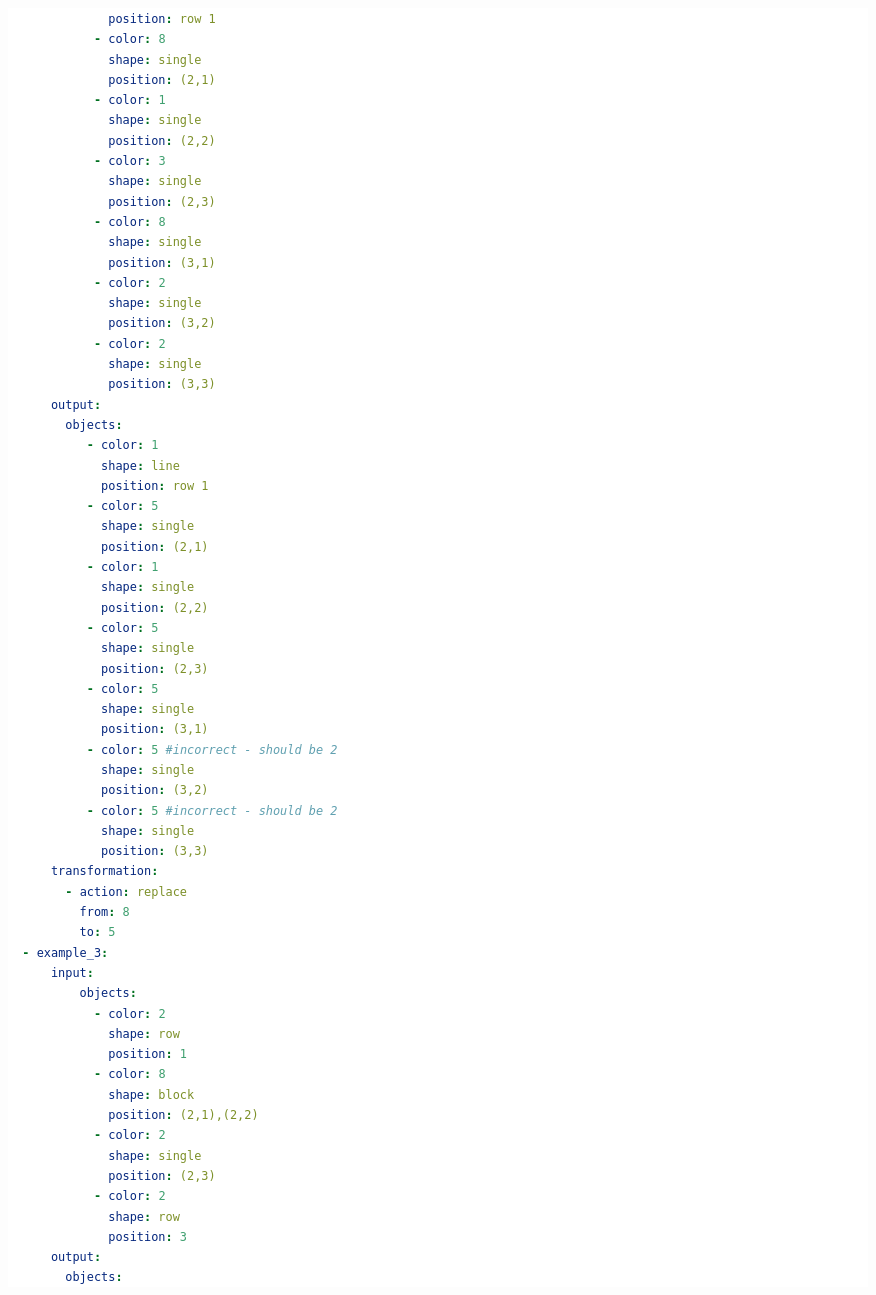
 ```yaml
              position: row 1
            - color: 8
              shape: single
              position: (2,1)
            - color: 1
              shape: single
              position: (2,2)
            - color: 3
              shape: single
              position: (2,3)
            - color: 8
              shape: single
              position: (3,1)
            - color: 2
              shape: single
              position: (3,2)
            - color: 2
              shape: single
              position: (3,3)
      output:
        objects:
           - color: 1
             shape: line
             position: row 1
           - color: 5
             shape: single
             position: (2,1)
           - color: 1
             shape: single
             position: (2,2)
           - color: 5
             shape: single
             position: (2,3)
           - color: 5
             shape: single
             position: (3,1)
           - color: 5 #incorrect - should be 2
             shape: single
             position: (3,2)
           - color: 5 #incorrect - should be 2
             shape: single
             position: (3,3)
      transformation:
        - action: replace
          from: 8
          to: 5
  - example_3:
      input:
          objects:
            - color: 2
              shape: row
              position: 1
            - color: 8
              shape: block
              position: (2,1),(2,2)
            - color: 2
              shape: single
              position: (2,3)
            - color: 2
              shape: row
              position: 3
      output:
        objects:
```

---+---

▸ **What is required**: Omit every picture, then write out the entries above exactly.

▸ **Task result**:
 ```yaml
              position: row 1
            - color: 8
              shape: single
              position: (2,1)
            - color: 1
              shape: single
              position: (2,2)
            - color: 3
              shape: single
              position: (2,3)
            - color: 8
              shape: single
              position: (3,1)
            - color: 2
              shape: single
              position: (3,2)
            - color: 2
              shape: single
              position: (3,3)
      output:
        objects:
           - color: 1
             shape: line
             position: row 1
           - color: 5
             shape: single
             position: (2,1)
           - color: 1
             shape: single
             position: (2,2)
           - color: 5
             shape: single
             position: (2,3)
           - color: 5
             shape: single
             position: (3,1)
           - color: 5 #incorrect - should be 2
             shape: single
             position: (3,2)
           - color: 5 #incorrect - should be 2
             shape: single
             position: (3,3)
      transformation:
        - action: replace
          from: 8
          to: 5
  - example_3:
      input:
          objects:
            - color: 2
              shape: row
              position: 1
            - color: 8
              shape: block
              position: (2,1),(2,2)
            - color: 2
              shape: single
              position: (2,3)
            - color: 2
              shape: row
              position: 3
      output:
        objects:
```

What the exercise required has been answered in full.